→ GOAL OF THE EXERCISE
Every line holding the string "variables" should be copied from the listing.

→ AVAILABLE DATA
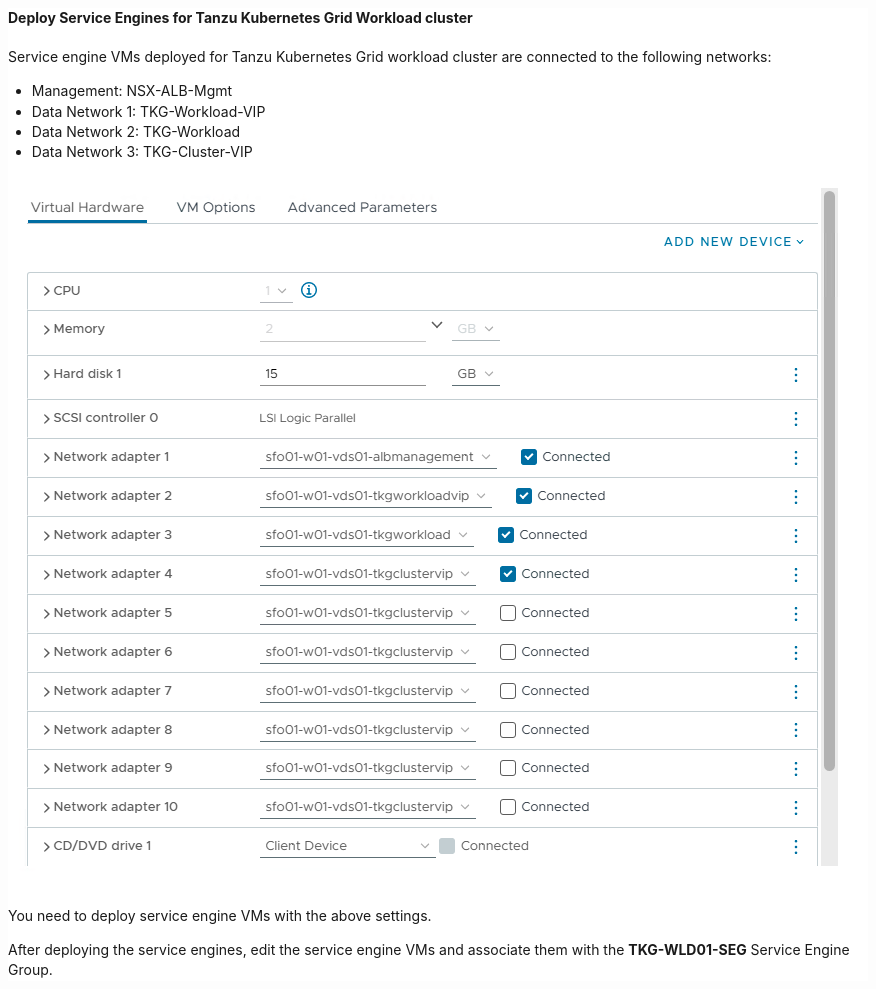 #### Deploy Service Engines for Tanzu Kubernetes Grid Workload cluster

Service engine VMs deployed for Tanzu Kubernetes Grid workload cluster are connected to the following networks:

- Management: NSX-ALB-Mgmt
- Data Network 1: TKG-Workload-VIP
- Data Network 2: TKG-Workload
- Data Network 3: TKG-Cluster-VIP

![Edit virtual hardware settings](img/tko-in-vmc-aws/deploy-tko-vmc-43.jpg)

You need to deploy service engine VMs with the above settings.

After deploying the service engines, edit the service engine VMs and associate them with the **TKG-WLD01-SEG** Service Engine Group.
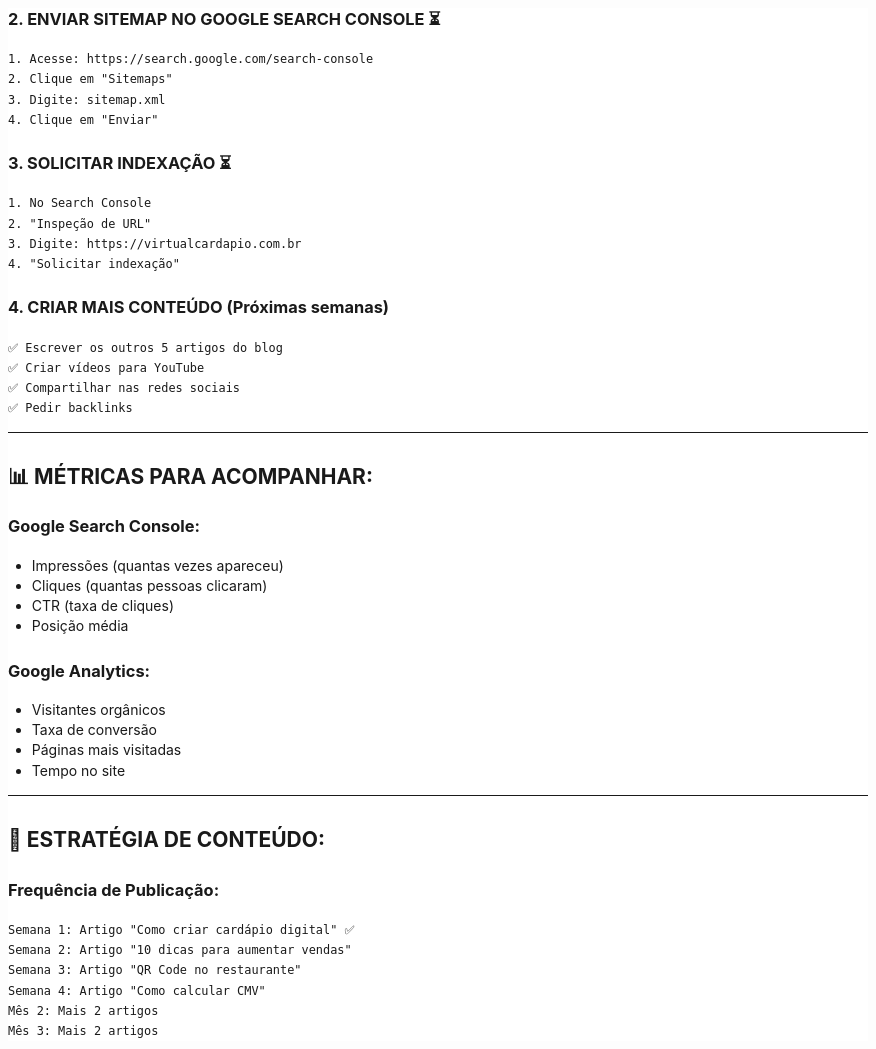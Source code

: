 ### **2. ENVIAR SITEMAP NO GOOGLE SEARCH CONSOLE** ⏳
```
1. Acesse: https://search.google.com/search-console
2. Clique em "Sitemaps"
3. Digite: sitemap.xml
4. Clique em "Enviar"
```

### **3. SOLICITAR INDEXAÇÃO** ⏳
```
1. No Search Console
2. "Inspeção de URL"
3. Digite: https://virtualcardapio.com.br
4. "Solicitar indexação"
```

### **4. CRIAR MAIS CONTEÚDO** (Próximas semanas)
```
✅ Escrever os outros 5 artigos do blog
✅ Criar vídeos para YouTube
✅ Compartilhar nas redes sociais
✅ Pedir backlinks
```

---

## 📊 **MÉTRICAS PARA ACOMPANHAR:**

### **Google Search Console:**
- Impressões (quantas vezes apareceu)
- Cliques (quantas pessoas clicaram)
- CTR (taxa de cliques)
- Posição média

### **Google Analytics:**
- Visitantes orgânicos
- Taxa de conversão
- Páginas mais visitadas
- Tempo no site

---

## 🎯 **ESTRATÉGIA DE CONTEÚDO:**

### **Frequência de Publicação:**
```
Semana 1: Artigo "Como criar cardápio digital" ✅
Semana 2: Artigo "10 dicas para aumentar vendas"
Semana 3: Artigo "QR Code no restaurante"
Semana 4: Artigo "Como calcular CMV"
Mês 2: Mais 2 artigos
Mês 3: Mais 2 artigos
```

--

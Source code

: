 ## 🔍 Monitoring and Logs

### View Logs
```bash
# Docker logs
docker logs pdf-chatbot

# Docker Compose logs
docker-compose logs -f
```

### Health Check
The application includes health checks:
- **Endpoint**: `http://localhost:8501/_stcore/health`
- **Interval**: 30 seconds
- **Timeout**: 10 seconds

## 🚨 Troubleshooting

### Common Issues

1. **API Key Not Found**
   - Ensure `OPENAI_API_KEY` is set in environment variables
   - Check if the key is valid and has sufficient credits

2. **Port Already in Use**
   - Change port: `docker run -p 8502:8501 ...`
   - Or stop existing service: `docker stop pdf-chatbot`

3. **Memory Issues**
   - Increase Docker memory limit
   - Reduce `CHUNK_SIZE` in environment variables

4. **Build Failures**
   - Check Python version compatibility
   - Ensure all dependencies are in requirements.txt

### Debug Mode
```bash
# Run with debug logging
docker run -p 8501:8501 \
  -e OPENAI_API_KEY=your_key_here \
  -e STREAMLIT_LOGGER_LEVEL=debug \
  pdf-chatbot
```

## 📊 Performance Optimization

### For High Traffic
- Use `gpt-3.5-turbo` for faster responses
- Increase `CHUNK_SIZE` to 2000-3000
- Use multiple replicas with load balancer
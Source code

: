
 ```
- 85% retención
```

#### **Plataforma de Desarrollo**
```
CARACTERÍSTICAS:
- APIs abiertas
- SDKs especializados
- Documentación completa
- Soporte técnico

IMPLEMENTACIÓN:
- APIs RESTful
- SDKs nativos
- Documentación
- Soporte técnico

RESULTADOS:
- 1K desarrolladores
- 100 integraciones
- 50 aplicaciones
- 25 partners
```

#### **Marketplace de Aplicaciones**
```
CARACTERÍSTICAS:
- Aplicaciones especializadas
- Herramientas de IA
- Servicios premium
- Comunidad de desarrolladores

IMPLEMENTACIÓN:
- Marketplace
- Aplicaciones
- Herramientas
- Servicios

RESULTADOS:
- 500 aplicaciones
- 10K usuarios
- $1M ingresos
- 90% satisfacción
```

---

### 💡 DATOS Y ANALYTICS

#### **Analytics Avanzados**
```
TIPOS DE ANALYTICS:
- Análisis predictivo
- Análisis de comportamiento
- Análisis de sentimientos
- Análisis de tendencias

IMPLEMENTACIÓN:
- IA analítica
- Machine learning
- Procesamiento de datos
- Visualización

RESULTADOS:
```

→ RESPONSE
   - Ensure `OPENAI_API_KEY` is set in environment variables
   - Reduce `CHUNK_SIZE` in environment variables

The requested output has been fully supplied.